While some studies reveal that a prolonged hospital stay increases rates of misdiagnoses, others propose the opposite. The former group of studies shows that infections are most frequently overlooked in 25% of the misdiagnosed cases. Therefore, they argue that cases with a primary diagnosis dying within 48 hours of their admission to intensive care units are less likely to be misdiagnosed since they die before contracting an infection [14] [15] . The latter group of the studies indicate that major diagnoses have changed in 67% of the cases dying within the first 24 hours and attribute these changes to the fact that these deaths occur before medical interventions are performed and necessary consultations are performed [9] . In the current study, at autopsies, there was a change in major diagnoses of 6.9% of the cases dying within 24 hours of their admission and 18.1% of the cases had a secondary diagnosis the clinicians could not predict. Premortem and postmortem diagnoses were consistent in 82.2% of the cases which stayed in hospital for more than 24 hours (Table 2). It was thought that the high discrepancies in dying within the first 24 hours is due to the lack of time to request the consultation and diagnostic tests and insufficient of history. However, if cases of nosocomial infections had been included in the sample, the rate of changes in diagnoses of cases surviving for more than 24 hours could have increased.

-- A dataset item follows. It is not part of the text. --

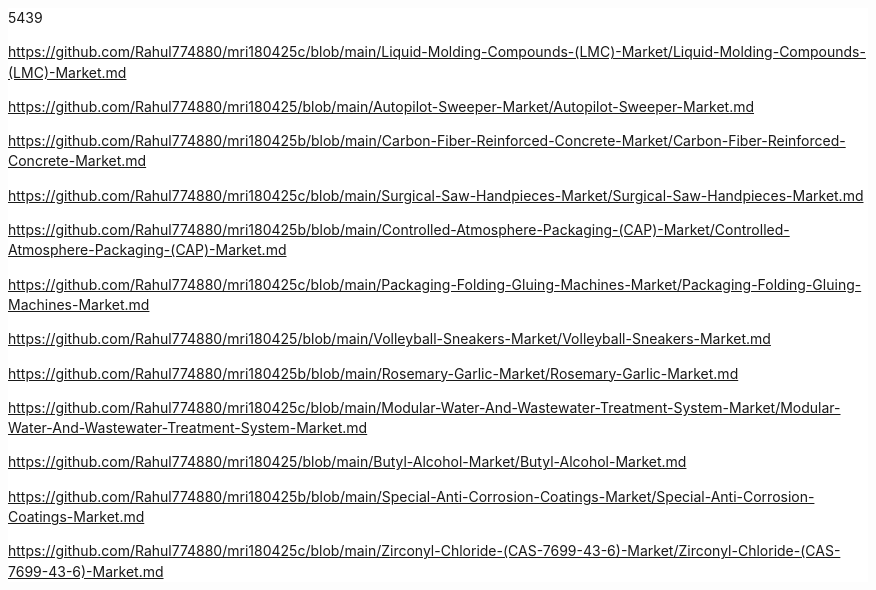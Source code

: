 5439</p><p><a href="https://github.com/Rahul774880/mri180425c/blob/main/Liquid-Molding-Compounds-(LMC)-Market/Liquid-Molding-Compounds-(LMC)-Market.md">https://github.com/Rahul774880/mri180425c/blob/main/Liquid-Molding-Compounds-(LMC)-Market/Liquid-Molding-Compounds-(LMC)-Market.md</a></p><p><a href="https://github.com/Rahul774880/mri180425/blob/main/Autopilot-Sweeper-Market/Autopilot-Sweeper-Market.md">https://github.com/Rahul774880/mri180425/blob/main/Autopilot-Sweeper-Market/Autopilot-Sweeper-Market.md</a></p><p><a href="https://github.com/Rahul774880/mri180425b/blob/main/Carbon-Fiber-Reinforced-Concrete-Market/Carbon-Fiber-Reinforced-Concrete-Market.md">https://github.com/Rahul774880/mri180425b/blob/main/Carbon-Fiber-Reinforced-Concrete-Market/Carbon-Fiber-Reinforced-Concrete-Market.md</a></p><p><a href="https://github.com/Rahul774880/mri180425c/blob/main/Surgical-Saw-Handpieces-Market/Surgical-Saw-Handpieces-Market.md">https://github.com/Rahul774880/mri180425c/blob/main/Surgical-Saw-Handpieces-Market/Surgical-Saw-Handpieces-Market.md</a></p><p><a href="https://github.com/Rahul774880/mri180425b/blob/main/Controlled-Atmosphere-Packaging-(CAP)-Market/Controlled-Atmosphere-Packaging-(CAP)-Market.md">https://github.com/Rahul774880/mri180425b/blob/main/Controlled-Atmosphere-Packaging-(CAP)-Market/Controlled-Atmosphere-Packaging-(CAP)-Market.md</a></p><p><a href="https://github.com/Rahul774880/mri180425c/blob/main/Packaging-Folding-Gluing-Machines-Market/Packaging-Folding-Gluing-Machines-Market.md">https://github.com/Rahul774880/mri180425c/blob/main/Packaging-Folding-Gluing-Machines-Market/Packaging-Folding-Gluing-Machines-Market.md</a></p><p><a href="https://github.com/Rahul774880/mri180425/blob/main/Volleyball-Sneakers-Market/Volleyball-Sneakers-Market.md">https://github.com/Rahul774880/mri180425/blob/main/Volleyball-Sneakers-Market/Volleyball-Sneakers-Market.md</a></p><p><a href="https://github.com/Rahul774880/mri180425b/blob/main/Rosemary-Garlic-Market/Rosemary-Garlic-Market.md">https://github.com/Rahul774880/mri180425b/blob/main/Rosemary-Garlic-Market/Rosemary-Garlic-Market.md</a></p><p><a href="https://github.com/Rahul774880/mri180425c/blob/main/Modular-Water-And-Wastewater-Treatment-System-Market/Modular-Water-And-Wastewater-Treatment-System-Market.md">https://github.com/Rahul774880/mri180425c/blob/main/Modular-Water-And-Wastewater-Treatment-System-Market/Modular-Water-And-Wastewater-Treatment-System-Market.md</a></p><p><a href="https://github.com/Rahul774880/mri180425/blob/main/Butyl-Alcohol-Market/Butyl-Alcohol-Market.md">https://github.com/Rahul774880/mri180425/blob/main/Butyl-Alcohol-Market/Butyl-Alcohol-Market.md</a></p><p><a href="https://github.com/Rahul774880/mri180425b/blob/main/Special-Anti-Corrosion-Coatings-Market/Special-Anti-Corrosion-Coatings-Market.md">https://github.com/Rahul774880/mri180425b/blob/main/Special-Anti-Corrosion-Coatings-Market/Special-Anti-Corrosion-Coatings-Market.md</a></p><p><a href="https://github.com/Rahul774880/mri180425c/blob/main/Zirconyl-Chloride-(CAS-7699-43-6)-Market/Zirconyl-Chloride-(CAS-7699-43-6)-Market.md">https://github.com/Rahul774880/mri180425c/blob/main/Zirconyl-Chloride-(CAS-7699-43-6)-Market/Zirconyl-Chloride-(CAS-7699-43-6)-Market.md</a></p>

Studies comparing premortem and postmortem diagnoses have been performed on cases of natural medical conditions other than traumas. In the present study, when the relation between etiologies of traumas and discrepancies in diagnoses was examined, it turned out that 33.3% of 18 cases with diagnostic discrepancies and 71.1% of 45 cases with a secondary diagnosis died due to explosions. Since canister pieces cause injuries in many parts of the body in cases exposed to explosions, health professionals might have overlooked conditions posing risk of death while attempting to treat major conditions. Likewise, the rate of discrepancies was higher in cases of falls from a high place. These findings indicate that changes in major and secondary diagnoses were more frequent in cases of multiple traumas. It has been suggested in the literature that health staff should act as a trauma team in scenes where a high number of deaths occur due to traumas [16] . Rates of preventable deaths are lower in areas where there are trauma centers because these centers establish an integration of emergency health care and care offered in these centers and thus reduce death rates in cases of traumas [17] . A multidisciplinary approach and an experienced health care team will decrease misdiagnoses.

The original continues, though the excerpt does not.